• **TASK REQUIREMENTS**:
Please return every line below that contains the string "Tokens".

Dataset items:
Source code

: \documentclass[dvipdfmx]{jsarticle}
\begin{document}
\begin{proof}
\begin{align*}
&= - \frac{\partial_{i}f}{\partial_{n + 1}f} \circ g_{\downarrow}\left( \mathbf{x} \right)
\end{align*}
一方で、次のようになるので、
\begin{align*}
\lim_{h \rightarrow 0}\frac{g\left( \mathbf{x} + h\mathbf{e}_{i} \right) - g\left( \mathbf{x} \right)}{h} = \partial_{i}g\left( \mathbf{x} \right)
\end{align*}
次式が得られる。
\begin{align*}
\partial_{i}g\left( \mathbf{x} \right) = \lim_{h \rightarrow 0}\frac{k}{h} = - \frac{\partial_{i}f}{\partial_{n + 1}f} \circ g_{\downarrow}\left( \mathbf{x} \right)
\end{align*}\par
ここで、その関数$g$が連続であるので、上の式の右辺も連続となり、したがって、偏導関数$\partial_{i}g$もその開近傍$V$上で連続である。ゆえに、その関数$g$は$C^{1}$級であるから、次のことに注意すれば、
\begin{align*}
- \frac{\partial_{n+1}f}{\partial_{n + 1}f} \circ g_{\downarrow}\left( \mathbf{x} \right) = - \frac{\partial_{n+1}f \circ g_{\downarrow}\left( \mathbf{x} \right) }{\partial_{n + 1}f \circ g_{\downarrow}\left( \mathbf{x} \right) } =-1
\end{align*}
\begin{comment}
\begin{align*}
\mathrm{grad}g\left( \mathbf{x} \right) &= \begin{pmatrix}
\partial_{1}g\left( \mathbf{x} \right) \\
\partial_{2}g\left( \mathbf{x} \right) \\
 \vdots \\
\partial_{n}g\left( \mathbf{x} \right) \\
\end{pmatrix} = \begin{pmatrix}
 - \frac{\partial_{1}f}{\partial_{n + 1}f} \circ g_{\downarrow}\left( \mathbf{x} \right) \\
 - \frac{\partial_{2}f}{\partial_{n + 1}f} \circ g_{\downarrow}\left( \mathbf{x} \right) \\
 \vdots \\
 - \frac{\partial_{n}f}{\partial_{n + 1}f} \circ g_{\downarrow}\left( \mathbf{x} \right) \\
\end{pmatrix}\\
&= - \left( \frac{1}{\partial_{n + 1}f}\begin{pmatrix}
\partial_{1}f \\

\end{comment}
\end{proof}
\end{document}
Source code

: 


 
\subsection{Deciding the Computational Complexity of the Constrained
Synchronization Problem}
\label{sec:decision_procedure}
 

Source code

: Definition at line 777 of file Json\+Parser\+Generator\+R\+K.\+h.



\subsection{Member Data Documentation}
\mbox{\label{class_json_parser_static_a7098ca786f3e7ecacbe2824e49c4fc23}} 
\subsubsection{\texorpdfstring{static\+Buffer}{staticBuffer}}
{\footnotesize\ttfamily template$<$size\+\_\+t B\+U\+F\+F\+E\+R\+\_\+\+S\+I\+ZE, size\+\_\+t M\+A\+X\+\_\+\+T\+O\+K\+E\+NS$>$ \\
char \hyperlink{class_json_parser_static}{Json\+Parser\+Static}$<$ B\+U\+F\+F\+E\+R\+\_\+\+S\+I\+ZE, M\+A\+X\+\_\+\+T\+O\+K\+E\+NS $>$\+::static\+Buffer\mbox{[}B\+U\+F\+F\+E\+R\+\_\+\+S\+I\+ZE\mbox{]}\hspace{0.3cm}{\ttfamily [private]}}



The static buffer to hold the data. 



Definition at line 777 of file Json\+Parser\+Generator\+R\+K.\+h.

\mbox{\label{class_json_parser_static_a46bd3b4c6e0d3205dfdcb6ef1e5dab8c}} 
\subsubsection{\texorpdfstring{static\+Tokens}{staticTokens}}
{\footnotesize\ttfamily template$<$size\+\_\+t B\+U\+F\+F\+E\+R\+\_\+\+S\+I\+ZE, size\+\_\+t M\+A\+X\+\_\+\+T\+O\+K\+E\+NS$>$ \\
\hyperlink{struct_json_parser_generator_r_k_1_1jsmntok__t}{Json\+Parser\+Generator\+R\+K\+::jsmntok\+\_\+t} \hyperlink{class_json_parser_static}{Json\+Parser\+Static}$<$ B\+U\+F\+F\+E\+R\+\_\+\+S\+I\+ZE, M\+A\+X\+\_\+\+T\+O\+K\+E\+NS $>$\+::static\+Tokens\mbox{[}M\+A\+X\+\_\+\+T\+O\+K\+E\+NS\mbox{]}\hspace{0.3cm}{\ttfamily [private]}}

• **COMPLETED EXERCISE**:
\subsubsection{\texorpdfstring{static\+Tokens}{staticTokens}}
\hyperlink{struct_json_parser_generator_r_k_1_1jsmntok__t}{Json\+Parser\+Generator\+R\+K\+::jsmntok\+\_\+t} \hyperlink{class_json_parser_static}{Json\+Parser\+Static}$<$ B\+U\+F\+F\+E\+R\+\_\+\+S\+I\+ZE, M\+A\+X\+\_\+\+T\+O\+K\+E\+NS $>$\+::static\+Tokens\mbox{[}M\+A\+X\+\_\+\+T\+O\+K\+E\+NS\mbox{]}\hspace{0.3cm}{\ttfamily [private]}}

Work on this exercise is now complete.